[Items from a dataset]

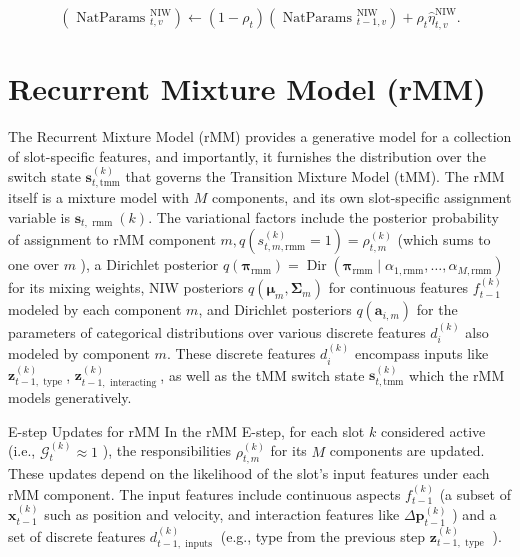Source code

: \documentclass[10pt]{article}
\begin{document}
\begin{equation*}
\left(\text { NatParams }_{t, v}^{\mathrm{NIW}}\right) \leftarrow\left(1-\rho_{t}\right)\left(\text { NatParams }_{t-1, v}^{\mathrm{NIW}}\right)+\rho_{t} \hat{\eta}_{t, v}^{\mathrm{NIW}} . \tag{51}
\end{equation*}


\section*{Recurrent Mixture Model (rMM)}
The Recurrent Mixture Model (rMM) provides a generative model for a collection of slot-specific features, and importantly, it furnishes the distribution over the switch state $\mathbf{s}_{t, \mathrm{tmm}}^{(k)}$ that governs the Transition Mixture Model (tMM). The rMM itself is a mixture model with $M$ components, and its own slot-specific assignment variable is $\mathbf{s}_{t, \text { rmm }}(k)$. The variational factors include the posterior probability of assignment to rMM component $m, q\left(s_{t, m, \mathrm{rmm}}^{(k)}=1\right)=\rho_{t, m}^{(k)}$ (which sums to one over $m$ ), a Dirichlet posterior $q\left(\boldsymbol{\pi}_{\mathrm{rmm}}\right)=\operatorname{Dir}\left(\boldsymbol{\pi}_{\mathrm{rmm}} \mid \alpha_{1, \mathrm{rmm}}, \ldots, \alpha_{M, \mathrm{rmm}}\right)$ for its mixing weights, NIW posteriors $q\left(\boldsymbol{\mu}_{m}, \boldsymbol{\Sigma}_{m}\right)$ for continuous features $f_{t-1}^{(k)}$ modeled by each component $m$, and Dirichlet posteriors $q\left(\mathbf{a}_{i, m}\right)$ for the parameters of categorical distributions over various discrete features $d_{i}^{(k)}$ also modeled by component $m$. These discrete features $d_{i}^{(k)}$ encompass inputs like $\mathbf{z}_{t-1, \text { type }}^{(k)}$, $\mathbf{z}_{t-1, \text { interacting }}^{(k)}$, as well as the tMM switch state $\mathbf{s}_{t, \mathrm{tmm}}^{(k)}$ which the rMM models generatively.

E-step Updates for rMM In the rMM E-step, for each slot $k$ considered active (i.e., $\mathcal{G}_{t}^{(k)} \approx 1$ ), the responsibilities $\rho_{t, m}^{(k)}$ for its $M$ components are updated. These updates depend on the likelihood of the slot's input features under each rMM component. The input features include continuous aspects $f_{t-1}^{(k)}$ (a subset of $\mathbf{x}_{t-1}^{(k)}$ such as position and velocity, and interaction features like $\Delta \mathbf{p}_{t-1}^{(k)}$ ) and a set of discrete features $d_{t-1, \text { inputs }}^{(k)}$ (e.g., type from the previous step $\mathbf{z}_{t-1, \text { type }}^{(k)}$ ).
\end{document}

### [What the task requires]
Take every line above that includes the string "Model" and return it.

### [Answer below]
\section*{Recurrent Mixture Model (rMM)}
The Recurrent Mixture Model (rMM) provides a generative model for a collection of slot-specific features, and importantly, it furnishes the distribution over the switch state $\mathbf{s}_{t, \mathrm{tmm}}^{(k)}$ that governs the Transition Mixture Model (tMM). The rMM itself is a mixture model with $M$ components, and its own slot-specific assignment variable is $\mathbf{s}_{t, \text { rmm }}(k)$. The variational factors include the posterior probability of assignment to rMM component $m, q\left(s_{t, m, \mathrm{rmm}}^{(k)}=1\right)=\rho_{t, m}^{(k)}$ (which sums to one over $m$ ), a Dirichlet posterior $q\left(\boldsymbol{\pi}_{\mathrm{rmm}}\right)=\operatorname{Dir}\left(\boldsymbol{\pi}_{\mathrm{rmm}} \mid \alpha_{1, \mathrm{rmm}}, \ldots, \alpha_{M, \mathrm{rmm}}\right)$ for its mixing weights, NIW posteriors $q\left(\boldsymbol{\mu}_{m}, \boldsymbol{\Sigma}_{m}\right)$ for continuous features $f_{t-1}^{(k)}$ modeled by each component $m$, and Dirichlet posteriors $q\left(\mathbf{a}_{i, m}\right)$ for the parameters of categorical distributions over various discrete features $d_{i}^{(k)}$ also modeled by component $m$. These discrete features $d_{i}^{(k)}$ encompass inputs like $\mathbf{z}_{t-1, \text { type }}^{(k)}$, $\mathbf{z}_{t-1, \text { interacting }}^{(k)}$, as well as the tMM switch state $\mathbf{s}_{t, \mathrm{tmm}}^{(k)}$ which the rMM models generatively.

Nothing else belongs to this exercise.